Imagine the hall of an intensive care unit in a hospital. White walls with sterile, innocuous pictures on them. Whispers of grieving families. Sleeping patients that make minimal noise, drugged and comatose as they are. I submit that the presence of our current system of hospitals is a physical manifestation of our collective fear of death.
Of course, it’s natural to want to preserve the life of a loved one indefinitely. My own dad wouldn’t be here today if it weren’t for recent advanced cardiac procedures, and I’m grateful every minute that he’s still with us. But if hospitals were only about preserving life rather than rejecting death, death would also be welcome as a natural component of life. The problem with hospitals is the problem with us; an inordinate amount of effort is expended to combat dieng. It’s because of our fear. We see life and death as opposites rather than as complimentary conditions. The way we use hospitals is mute, tucked-in, lights-dimmed proof of this condition. Most of us are on life-support, barely alive.
This is how we are taught to live.
Being careful not to offend the government, the Jones’ or the cultural mores with which we were raised, we sleep quietly in our metaphorical hospital rooms, obeying the rules, hiding our common internal battles, stifling the innate insurrection of our wild souls that want nothing to do with anything as bland as cultural law, particularly that which exists for its own sake. The soul, after all, cannot die, so the fear of death makes no sense to it. From the perspective of soul, fear of these things is as incomprehensible as a fear of benches.
On the other hand, the wisest and most interesting people I know have no such fear and have no use for hospitals. They seem to want death as often as they can take it.
They live to awaken at the bottom of yet another thousand-foot fall and laugh as they’ve learned to do when pain is imminent, or just passed. (If they can laugh when pain is present, they are truly spectacular humans.) They lay there for a moment, beholding the depth and solitude that surrounds them at the bottom of such a journey and consider their action—what they might have done differently, what they’d do over again. The lessons wash over them as they take inventory of both soul and body to see what’s lost and what’s been gained. And then they get up, dust off, and begin again to climb for the umpteenth time, reborn.
“Maybe I’ll climb the same cliff,” they think. “Or maybe that mountain over there. I haven’t tried that before, and I have nearly no chance to make it.” Smiling, they conclude, “Sounds like fun.”

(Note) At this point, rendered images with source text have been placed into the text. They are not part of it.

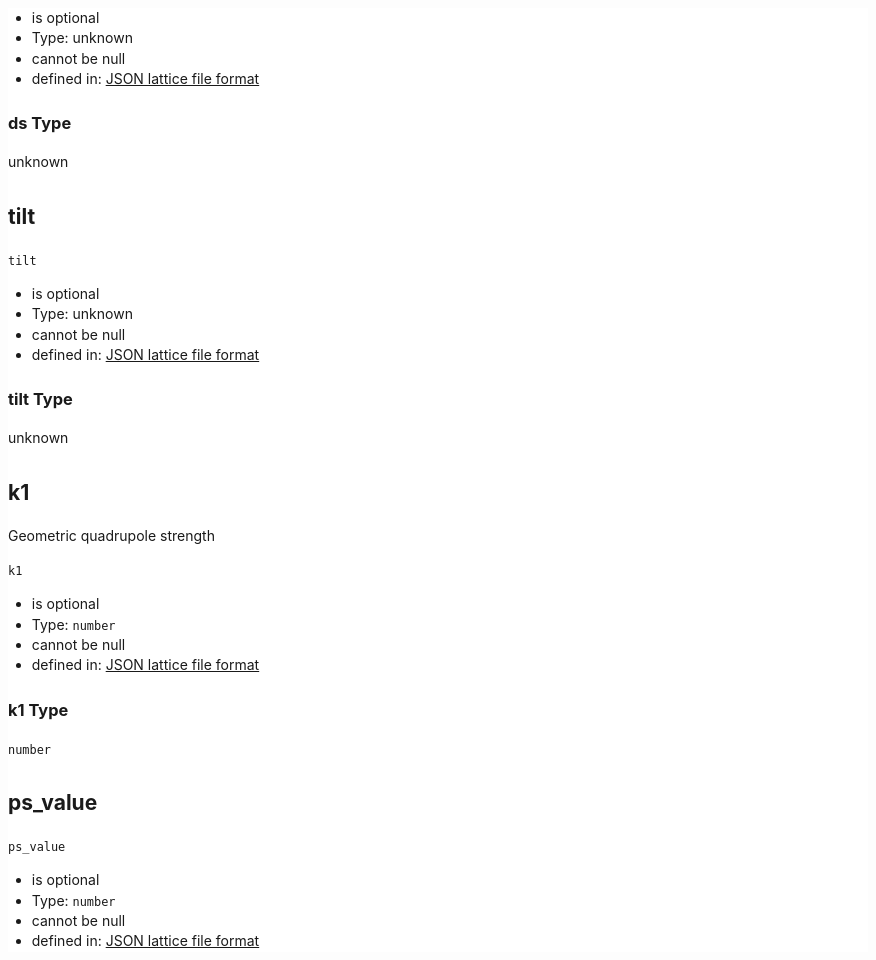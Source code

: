 -   is optional
-   Type: unknown
-   cannot be null
-   defined in: [JSON lattice file format](schema-definitions-quadrupole-properties-ds.md "https&#x3A;//github.com/andreasfelix/latticejson/blob/master/latticejson/schema.json#/definitions/Quadrupole/properties/ds")

### ds Type

unknown

## tilt




`tilt`

-   is optional
-   Type: unknown
-   cannot be null
-   defined in: [JSON lattice file format](schema-definitions-quadrupole-properties-tilt.md "https&#x3A;//github.com/andreasfelix/latticejson/blob/master/latticejson/schema.json#/definitions/Quadrupole/properties/tilt")

### tilt Type

unknown

## k1

Geometric quadrupole strength


`k1`

-   is optional
-   Type: `number`
-   cannot be null
-   defined in: [JSON lattice file format](schema-definitions-quadrupole-properties-k1.md "https&#x3A;//github.com/andreasfelix/latticejson/blob/master/latticejson/schema.json#/definitions/Quadrupole/properties/k1")

### k1 Type

`number`

## ps_value




`ps_value`

-   is optional
-   Type: `number`
-   cannot be null
-   defined in: [JSON lattice file format](schema-definitions-quadrupole-properties-ps_value.md "https&#x3A;//github.com/andreasfelix/latticejson/blob/master/latticejson/schema.json#/definitions/Quadrupole/properties/ps_value")
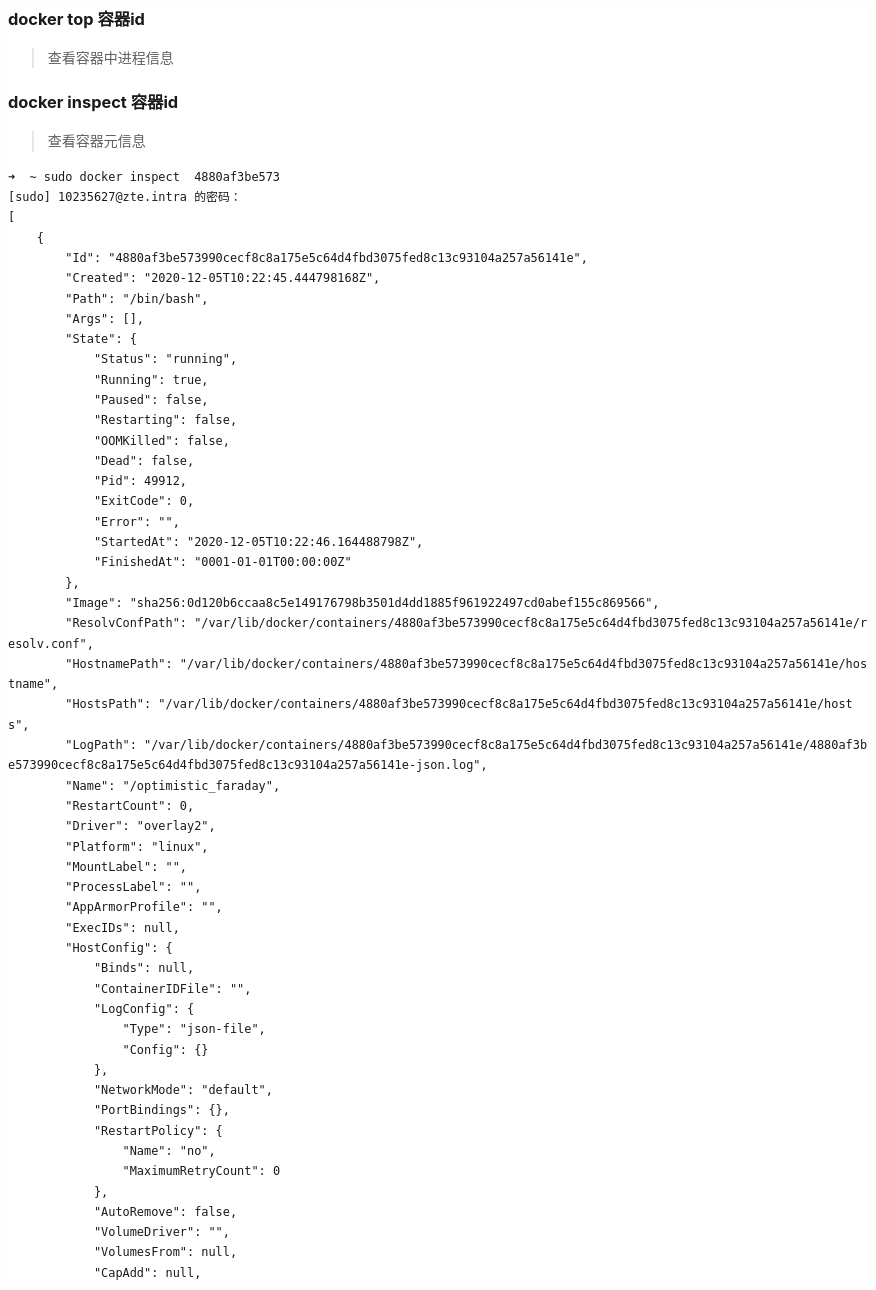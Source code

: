 ### docker top 容器id

> 查看容器中进程信息

### docker inspect 容器id

> 查看容器元信息

```````shell
➜  ~ sudo docker inspect  4880af3be573
[sudo] 10235627@zte.intra 的密码：
[
    {
        "Id": "4880af3be573990cecf8c8a175e5c64d4fbd3075fed8c13c93104a257a56141e",
        "Created": "2020-12-05T10:22:45.444798168Z",
        "Path": "/bin/bash",
        "Args": [],
        "State": {
            "Status": "running",
            "Running": true,
            "Paused": false,
            "Restarting": false,
            "OOMKilled": false,
            "Dead": false,
            "Pid": 49912,
            "ExitCode": 0,
            "Error": "",
            "StartedAt": "2020-12-05T10:22:46.164488798Z",
            "FinishedAt": "0001-01-01T00:00:00Z"
        },
        "Image": "sha256:0d120b6ccaa8c5e149176798b3501d4dd1885f961922497cd0abef155c869566",
        "ResolvConfPath": "/var/lib/docker/containers/4880af3be573990cecf8c8a175e5c64d4fbd3075fed8c13c93104a257a56141e/resolv.conf",
        "HostnamePath": "/var/lib/docker/containers/4880af3be573990cecf8c8a175e5c64d4fbd3075fed8c13c93104a257a56141e/hostname",
        "HostsPath": "/var/lib/docker/containers/4880af3be573990cecf8c8a175e5c64d4fbd3075fed8c13c93104a257a56141e/hosts",
        "LogPath": "/var/lib/docker/containers/4880af3be573990cecf8c8a175e5c64d4fbd3075fed8c13c93104a257a56141e/4880af3be573990cecf8c8a175e5c64d4fbd3075fed8c13c93104a257a56141e-json.log",
        "Name": "/optimistic_faraday",
        "RestartCount": 0,
        "Driver": "overlay2",
        "Platform": "linux",
        "MountLabel": "",
        "ProcessLabel": "",
        "AppArmorProfile": "",
        "ExecIDs": null,
        "HostConfig": {
            "Binds": null,
            "ContainerIDFile": "",
            "LogConfig": {
                "Type": "json-file",
                "Config": {}
            },
            "NetworkMode": "default",
            "PortBindings": {},
            "RestartPolicy": {
                "Name": "no",
                "MaximumRetryCount": 0
            },
            "AutoRemove": false,
            "VolumeDriver": "",
            "VolumesFrom": null,
            "CapAdd": null,
```````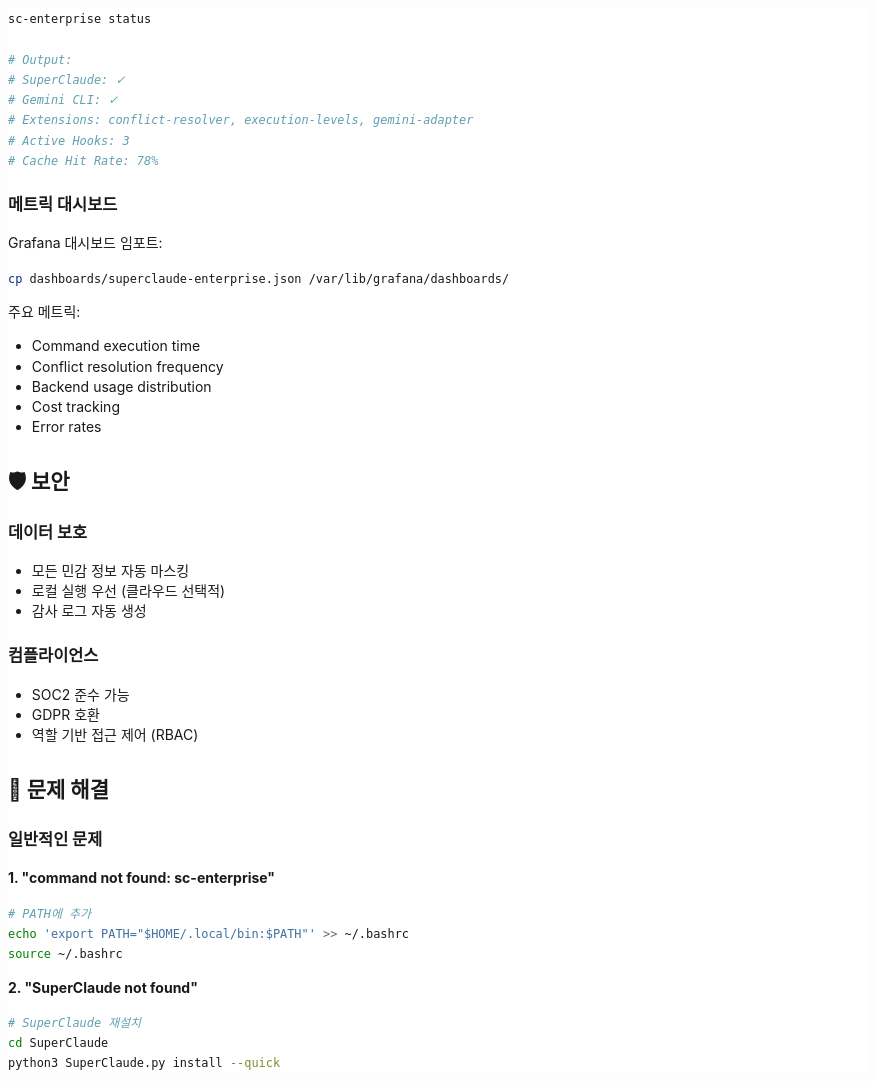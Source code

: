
 ```bash
sc-enterprise status

# Output:
# SuperClaude: ✓
# Gemini CLI: ✓
# Extensions: conflict-resolver, execution-levels, gemini-adapter
# Active Hooks: 3
# Cache Hit Rate: 78%
```

### 메트릭 대시보드

Grafana 대시보드 임포트:
```bash
cp dashboards/superclaude-enterprise.json /var/lib/grafana/dashboards/
```

주요 메트릭:
- Command execution time
- Conflict resolution frequency
- Backend usage distribution
- Cost tracking
- Error rates

## 🛡️ 보안

### 데이터 보호
- 모든 민감 정보 자동 마스킹
- 로컬 실행 우선 (클라우드 선택적)
- 감사 로그 자동 생성

### 컴플라이언스
- SOC2 준수 가능
- GDPR 호환
- 역할 기반 접근 제어 (RBAC)

## 🐛 문제 해결

### 일반적인 문제

**1. "command not found: sc-enterprise"**
```bash
# PATH에 추가
echo 'export PATH="$HOME/.local/bin:$PATH"' >> ~/.bashrc
source ~/.bashrc
```

**2. "SuperClaude not found"**
```bash
# SuperClaude 재설치
cd SuperClaude
python3 SuperClaude.py install --quick
```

Fearful people stare at them incredulously from atop the cliff, shaking their heads. “See what happens when you do that?” they tell one another. “Best to stay safe. That woman at the bottom of the cliff wouldn’t have fallen if she’d simply …” Obeyed the rules. Paid her taxes. Stayed in the Church. Not spoken up. In other words, if she’d stayed stagnant and obedient, she would have been safe.
But stagnation … isn’t that the one certain hallmark of death? Sure, it’s safe to be stagnant, but the price is kind of high, isn’t it? Safety is so insufferably boring.
The judgments of the people on the cliff can be worse than the fall itself, coming as they often do from loved ones. Their words can sting like stones cast from lofty perches. But while they smart for a while, experienced climbers are far more enamored with the potential of an eagle at their shoulder and the thrill of exposure, and are far too focused on the next handhold to let these affect them too much. They learn to press on, decreasingly affected by the words of those who will not attempt activities or a way of life they term, “too dangerous.” Only those who have fallen multiple times know that at the bottom of a fall to the death is yet another chance at rebirth.
This is the life I choose; the life of the impossible leap. The life of the love of death. The life of immediate karmic redemption. The life of Life and Wisdom that comes after innumerable plunges to my own demise as I eschew what most would call, “a safe life.” After such falls, I pick myself up to remake my life anew with another story to tell, still here against all odds.
My favorite people—and there are more and more of us—are those that do the same. They pick at their own psychic scabs and cry when the blood flows, but bless the spiritual endorphins that bring enlightened understanding and deep compassion. They leap for handholds that, if missed, will likely result in searing pain, but that may also bring treasured wisdom that is carefully stowed for the next go-round, in this life or another. They’re fearless because they’ve learned that death is ultimately an illusion, and that rebirth always follows.
From there, figuratively or literally, we re-shoulder our backpacks: we find the new job, set new goals, find a new road, trail or path and emerge from the experience that much tougher, that much more compassionate and that much more interesting, with experiential faith in Life and the majesty of our own souls.
This tribe of weary, bruised travelers will each die a final death one day. A death in this system of mortality, anyway. It may very well be on the side of a highway, under a tree in the wilderness, in a lonely cave, halfway up a frozen mountain or at the business end of a shotgun. But these will not succumb to a hospital – not the metaphorical kind, at any rate.
Some fates are worse than death.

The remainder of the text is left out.